BEGIN

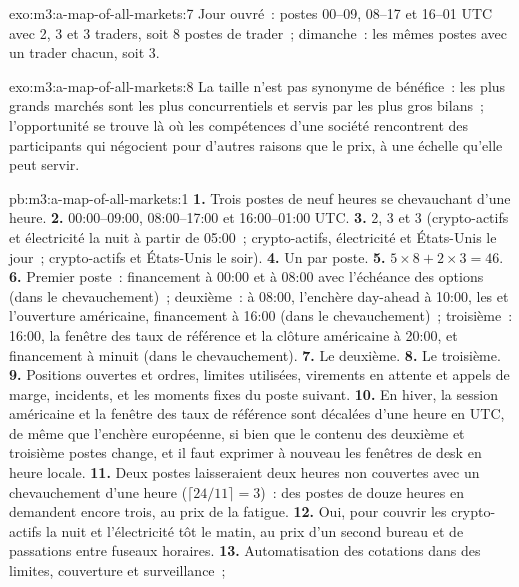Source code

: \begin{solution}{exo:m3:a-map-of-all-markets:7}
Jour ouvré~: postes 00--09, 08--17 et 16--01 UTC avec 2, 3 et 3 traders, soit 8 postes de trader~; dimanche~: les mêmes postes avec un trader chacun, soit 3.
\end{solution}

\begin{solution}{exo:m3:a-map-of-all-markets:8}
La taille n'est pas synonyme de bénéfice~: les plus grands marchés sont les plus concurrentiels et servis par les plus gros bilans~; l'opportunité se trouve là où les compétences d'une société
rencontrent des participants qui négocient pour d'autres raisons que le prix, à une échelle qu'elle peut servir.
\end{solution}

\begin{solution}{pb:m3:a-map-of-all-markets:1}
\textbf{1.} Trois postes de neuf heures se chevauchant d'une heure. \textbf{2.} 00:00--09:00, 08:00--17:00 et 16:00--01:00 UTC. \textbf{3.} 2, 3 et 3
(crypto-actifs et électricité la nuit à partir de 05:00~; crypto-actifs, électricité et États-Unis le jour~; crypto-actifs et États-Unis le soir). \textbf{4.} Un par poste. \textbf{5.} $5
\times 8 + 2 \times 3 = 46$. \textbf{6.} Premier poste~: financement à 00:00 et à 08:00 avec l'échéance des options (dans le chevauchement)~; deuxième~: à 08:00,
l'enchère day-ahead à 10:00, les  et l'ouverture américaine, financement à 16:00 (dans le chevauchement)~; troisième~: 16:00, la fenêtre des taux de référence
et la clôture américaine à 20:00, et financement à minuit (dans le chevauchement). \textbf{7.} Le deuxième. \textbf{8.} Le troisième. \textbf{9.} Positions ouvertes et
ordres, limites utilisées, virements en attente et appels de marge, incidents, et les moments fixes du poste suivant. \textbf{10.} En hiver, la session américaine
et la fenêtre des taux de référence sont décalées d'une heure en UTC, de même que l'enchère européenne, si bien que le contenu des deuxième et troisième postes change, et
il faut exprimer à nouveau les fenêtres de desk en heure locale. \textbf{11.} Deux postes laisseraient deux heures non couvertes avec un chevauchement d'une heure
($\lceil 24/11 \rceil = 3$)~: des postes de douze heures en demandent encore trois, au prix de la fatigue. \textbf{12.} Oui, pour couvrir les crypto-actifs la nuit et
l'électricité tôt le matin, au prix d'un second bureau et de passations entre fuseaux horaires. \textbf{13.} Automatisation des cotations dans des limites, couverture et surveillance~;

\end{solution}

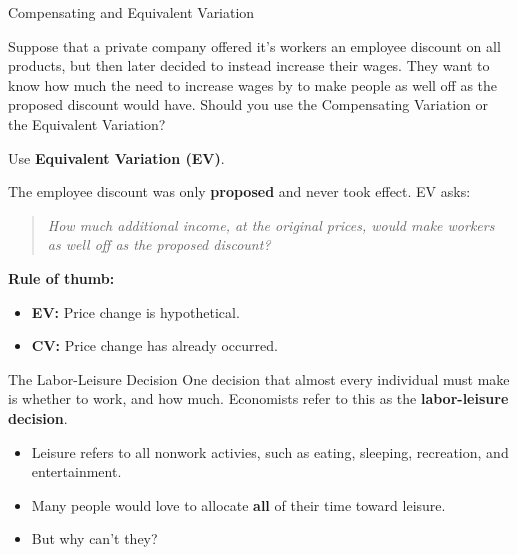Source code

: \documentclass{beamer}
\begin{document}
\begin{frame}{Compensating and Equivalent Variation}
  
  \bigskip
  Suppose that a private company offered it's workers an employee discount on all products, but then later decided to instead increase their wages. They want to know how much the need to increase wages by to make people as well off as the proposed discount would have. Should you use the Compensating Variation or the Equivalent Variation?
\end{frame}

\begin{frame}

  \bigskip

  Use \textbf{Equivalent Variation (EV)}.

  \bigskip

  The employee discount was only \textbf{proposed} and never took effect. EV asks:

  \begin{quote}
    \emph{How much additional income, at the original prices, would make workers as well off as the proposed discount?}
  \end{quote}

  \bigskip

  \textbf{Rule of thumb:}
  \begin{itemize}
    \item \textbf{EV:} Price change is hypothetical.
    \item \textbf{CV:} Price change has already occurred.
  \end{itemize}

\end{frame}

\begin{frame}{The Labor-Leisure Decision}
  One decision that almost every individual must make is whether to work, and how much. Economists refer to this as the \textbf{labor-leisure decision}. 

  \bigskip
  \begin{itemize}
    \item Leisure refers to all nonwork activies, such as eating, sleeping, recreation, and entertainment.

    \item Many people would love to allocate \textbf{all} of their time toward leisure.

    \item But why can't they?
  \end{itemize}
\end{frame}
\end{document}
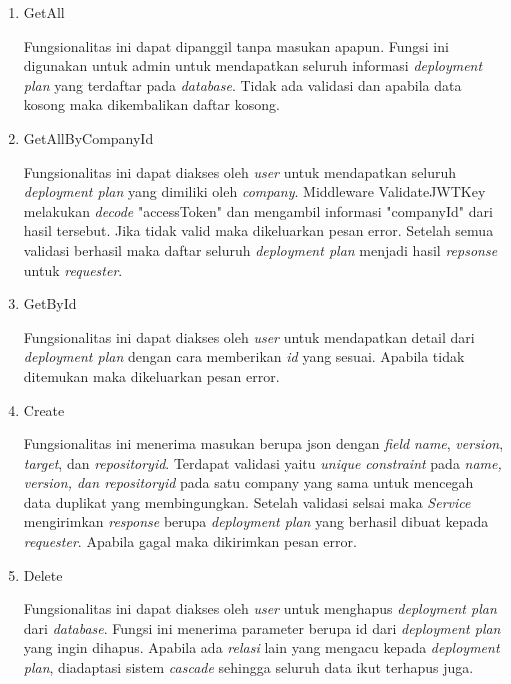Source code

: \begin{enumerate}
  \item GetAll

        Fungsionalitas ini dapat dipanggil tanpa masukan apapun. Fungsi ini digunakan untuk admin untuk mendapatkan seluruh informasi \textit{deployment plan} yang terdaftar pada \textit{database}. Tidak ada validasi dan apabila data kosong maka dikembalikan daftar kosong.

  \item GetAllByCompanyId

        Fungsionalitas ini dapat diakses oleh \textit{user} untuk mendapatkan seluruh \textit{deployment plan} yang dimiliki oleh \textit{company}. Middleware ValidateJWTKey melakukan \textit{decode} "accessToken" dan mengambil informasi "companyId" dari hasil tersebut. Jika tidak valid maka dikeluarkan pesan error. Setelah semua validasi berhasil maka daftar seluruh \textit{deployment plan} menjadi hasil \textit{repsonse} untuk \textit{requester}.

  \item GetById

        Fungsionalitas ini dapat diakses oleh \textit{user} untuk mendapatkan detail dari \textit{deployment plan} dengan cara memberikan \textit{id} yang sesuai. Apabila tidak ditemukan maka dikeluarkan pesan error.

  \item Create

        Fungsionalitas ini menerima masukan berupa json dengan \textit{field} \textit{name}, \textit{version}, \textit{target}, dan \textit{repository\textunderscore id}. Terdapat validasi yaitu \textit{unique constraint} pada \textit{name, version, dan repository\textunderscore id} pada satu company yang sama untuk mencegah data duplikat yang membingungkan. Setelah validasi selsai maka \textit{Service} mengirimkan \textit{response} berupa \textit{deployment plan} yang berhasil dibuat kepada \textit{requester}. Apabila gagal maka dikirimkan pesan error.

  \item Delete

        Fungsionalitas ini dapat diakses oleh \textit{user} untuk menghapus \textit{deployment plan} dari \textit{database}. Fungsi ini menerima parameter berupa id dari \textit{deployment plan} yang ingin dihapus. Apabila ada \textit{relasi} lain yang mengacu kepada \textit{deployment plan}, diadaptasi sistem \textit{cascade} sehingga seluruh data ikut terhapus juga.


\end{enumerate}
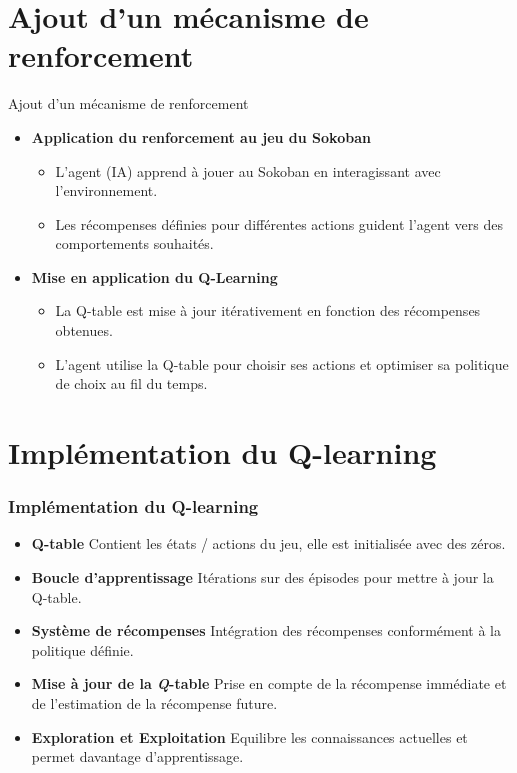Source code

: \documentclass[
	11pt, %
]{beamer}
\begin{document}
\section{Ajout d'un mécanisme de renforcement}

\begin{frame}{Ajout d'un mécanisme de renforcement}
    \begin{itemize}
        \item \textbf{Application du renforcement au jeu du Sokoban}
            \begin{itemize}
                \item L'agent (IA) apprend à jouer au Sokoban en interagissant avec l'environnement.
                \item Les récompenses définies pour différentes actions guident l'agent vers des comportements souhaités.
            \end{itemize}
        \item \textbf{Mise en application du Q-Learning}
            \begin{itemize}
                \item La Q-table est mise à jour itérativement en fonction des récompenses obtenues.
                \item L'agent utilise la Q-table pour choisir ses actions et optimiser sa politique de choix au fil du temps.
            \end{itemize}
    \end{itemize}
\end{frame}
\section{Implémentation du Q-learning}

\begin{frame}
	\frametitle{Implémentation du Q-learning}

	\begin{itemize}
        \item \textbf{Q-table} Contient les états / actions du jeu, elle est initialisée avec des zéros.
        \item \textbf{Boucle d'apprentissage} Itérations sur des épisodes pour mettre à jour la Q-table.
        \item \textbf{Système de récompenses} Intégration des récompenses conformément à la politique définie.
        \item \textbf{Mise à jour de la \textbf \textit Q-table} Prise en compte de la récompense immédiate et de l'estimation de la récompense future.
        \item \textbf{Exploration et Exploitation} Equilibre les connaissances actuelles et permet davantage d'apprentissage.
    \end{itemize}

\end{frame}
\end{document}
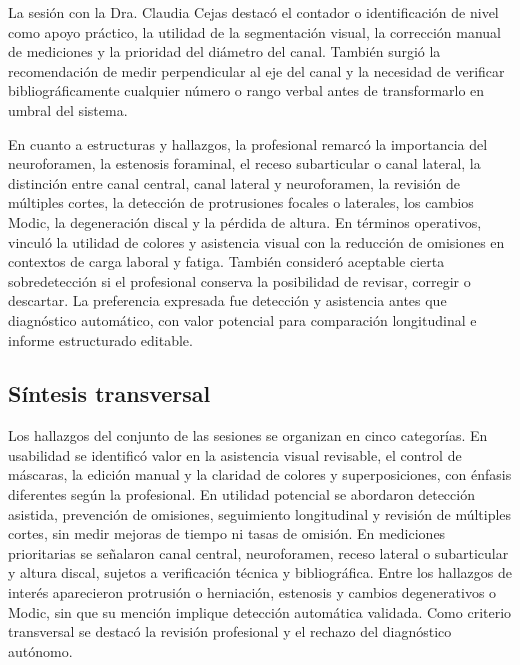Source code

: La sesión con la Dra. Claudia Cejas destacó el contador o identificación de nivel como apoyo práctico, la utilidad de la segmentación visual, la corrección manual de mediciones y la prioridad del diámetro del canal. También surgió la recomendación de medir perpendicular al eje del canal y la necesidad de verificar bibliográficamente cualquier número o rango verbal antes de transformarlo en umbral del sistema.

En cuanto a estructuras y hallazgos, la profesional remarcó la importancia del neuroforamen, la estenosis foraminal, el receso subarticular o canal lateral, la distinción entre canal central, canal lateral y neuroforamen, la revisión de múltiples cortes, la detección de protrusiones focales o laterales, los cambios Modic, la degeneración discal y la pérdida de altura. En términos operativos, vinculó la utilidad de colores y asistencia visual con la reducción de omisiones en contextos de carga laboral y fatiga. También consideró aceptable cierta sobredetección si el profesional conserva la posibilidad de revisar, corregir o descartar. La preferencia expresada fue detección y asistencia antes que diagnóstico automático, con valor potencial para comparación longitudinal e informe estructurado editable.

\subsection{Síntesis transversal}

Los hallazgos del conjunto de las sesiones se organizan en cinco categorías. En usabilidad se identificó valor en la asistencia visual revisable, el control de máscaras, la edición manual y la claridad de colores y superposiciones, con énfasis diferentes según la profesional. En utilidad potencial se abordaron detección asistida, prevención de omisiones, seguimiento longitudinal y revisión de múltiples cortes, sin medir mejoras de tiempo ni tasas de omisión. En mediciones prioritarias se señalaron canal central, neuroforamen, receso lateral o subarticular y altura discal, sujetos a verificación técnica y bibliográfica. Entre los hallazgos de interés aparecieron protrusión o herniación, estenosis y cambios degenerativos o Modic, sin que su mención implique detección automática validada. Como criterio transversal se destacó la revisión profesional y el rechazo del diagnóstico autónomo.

END

TASK STATEMENT » For each line of the material that contains "Sokoban", return a copy.

ANSWER BOX »
        \item \textbf{Application du renforcement au jeu du Sokoban}
                \item L'agent (IA) apprend à jouer au Sokoban en interagissant avec l'environnement.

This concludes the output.